• **Task to complete**: Output the complete listing. Match it exactly.
----------
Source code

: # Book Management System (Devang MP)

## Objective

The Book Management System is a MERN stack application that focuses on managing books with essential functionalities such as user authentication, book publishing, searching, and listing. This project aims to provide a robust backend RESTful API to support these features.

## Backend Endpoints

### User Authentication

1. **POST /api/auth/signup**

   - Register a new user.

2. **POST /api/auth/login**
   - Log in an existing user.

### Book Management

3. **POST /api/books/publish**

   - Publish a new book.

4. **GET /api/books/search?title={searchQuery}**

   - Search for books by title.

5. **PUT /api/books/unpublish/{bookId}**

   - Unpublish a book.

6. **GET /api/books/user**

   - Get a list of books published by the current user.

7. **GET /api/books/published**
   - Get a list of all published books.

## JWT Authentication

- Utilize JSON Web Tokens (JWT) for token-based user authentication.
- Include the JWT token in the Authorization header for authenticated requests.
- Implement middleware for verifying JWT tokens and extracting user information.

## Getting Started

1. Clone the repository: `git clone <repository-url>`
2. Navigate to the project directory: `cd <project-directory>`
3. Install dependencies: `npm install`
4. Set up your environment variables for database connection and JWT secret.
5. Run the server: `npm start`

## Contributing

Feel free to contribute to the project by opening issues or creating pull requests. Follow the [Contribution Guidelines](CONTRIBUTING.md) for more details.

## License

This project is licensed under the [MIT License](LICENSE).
----------
• **Solution to this problem**:
Source code

: # Book Management System (Devang MP)

## Objective

The Book Management System is a MERN stack application that focuses on managing books with essential functionalities such as user authentication, book publishing, searching, and listing. This project aims to provide a robust backend RESTful API to support these features.

## Backend Endpoints

### User Authentication

1. **POST /api/auth/signup**

   - Register a new user.

2. **POST /api/auth/login**
   - Log in an existing user.

### Book Management

3. **POST /api/books/publish**

   - Publish a new book.

4. **GET /api/books/search?title={searchQuery}**

   - Search for books by title.

5. **PUT /api/books/unpublish/{bookId}**

   - Unpublish a book.

6. **GET /api/books/user**

   - Get a list of books published by the current user.

7. **GET /api/books/published**
   - Get a list of all published books.

## JWT Authentication

- Utilize JSON Web Tokens (JWT) for token-based user authentication.
- Include the JWT token in the Authorization header for authenticated requests.
- Implement middleware for verifying JWT tokens and extracting user information.

## Getting Started

1. Clone the repository: `git clone <repository-url>`
2. Navigate to the project directory: `cd <project-directory>`
3. Install dependencies: `npm install`
4. Set up your environment variables for database connection and JWT secret.
5. Run the server: `npm start`

## Contributing

Feel free to contribute to the project by opening issues or creating pull requests. Follow the [Contribution Guidelines](CONTRIBUTING.md) for more details.

## License

This project is licensed under the [MIT License](LICENSE).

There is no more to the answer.